◆ What the task asks
Could you please find each line in the records that contains the word "equation" and copy it?

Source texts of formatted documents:

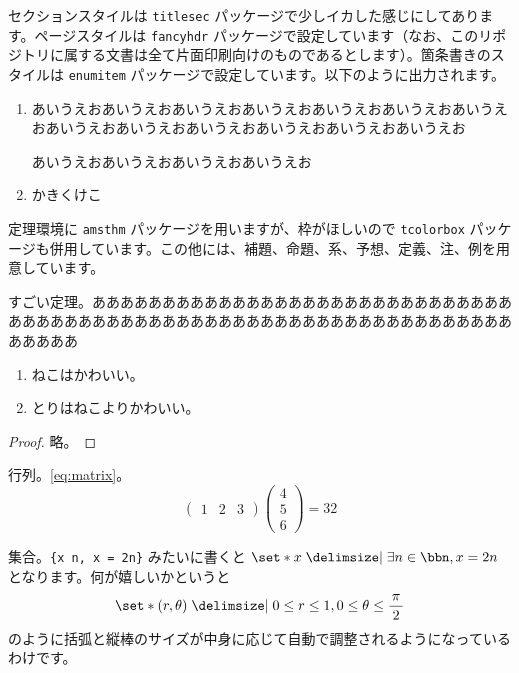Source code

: \documentclass[a4paper]{ltjsarticle}
\begin{document}
セクションスタイルは \texttt{titlesec} パッケージで少しイカした感じにしてあります。ページスタイルは \texttt{fancyhdr} パッケージで設定しています（なお、このリポジトリに属する文書は全て片面印刷向けのものであるとします）。箇条書きのスタイルは \texttt{enumitem} パッケージで設定しています。以下のように出力されます。
\begin{enumerate}
  \item あいうえおあいうえおあいうえおあいうえおあいうえおあいうえおあいうえおあいうえおあいうえおあいうえおあいうえおあいうえおあいうえお

  あいうえおあいうえおあいうえおあいうえお
  \item かきくけこ
\end{enumerate}

定理環境に \texttt{amsthm} パッケージを用いますが、枠がほしいので \texttt{tcolorbox} パッケージも併用しています。この他には、補題、命題、系、予想、定義、注、例を用意しています。
\begin{thm}[ねこちゃんの定理]
  すごい定理。あああああああああああああああああああああああああああああああああああああああああああああああああああああああああああああああああああああああ
  \begin{enumerate}
    \item ねこはかわいい。
    \item とりはねこよりかわいい。
  \end{enumerate}
\end{thm}
\begin{proof}
  略。
\end{proof}

行列。\cref{eq:matrix}。
\begin{equation}\label{eq:matrix}
  {\begin{pmatrix}
    1 & 2 & 3
  \end{pmatrix}}{\begin{pmatrix}
    4 \\ 5 \\ 6
  \end{pmatrix}} = 32
\end{equation}

集合。\texttt{\string\set*\{x\string\given\string\exists\ n\string\in\string\bbn, x = 2n\}} みたいに書くと $\set*{x\given\exists n\in\bbn, x = 2n}$ となります。何が嬉しいかというと
\begin{equation}
  \set*{(r, \theta)\given 0\leq r\leq 1, 0\leq\theta\leq\sfrac{\pi}{2}}
\end{equation}
のように括弧と縦棒のサイズが中身に応じて自動で調整されるようになっているわけです。
\end{document}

◆ Solution to the problem
\begin{equation}\label{eq:matrix}
\end{equation}
\begin{equation}
\end{equation}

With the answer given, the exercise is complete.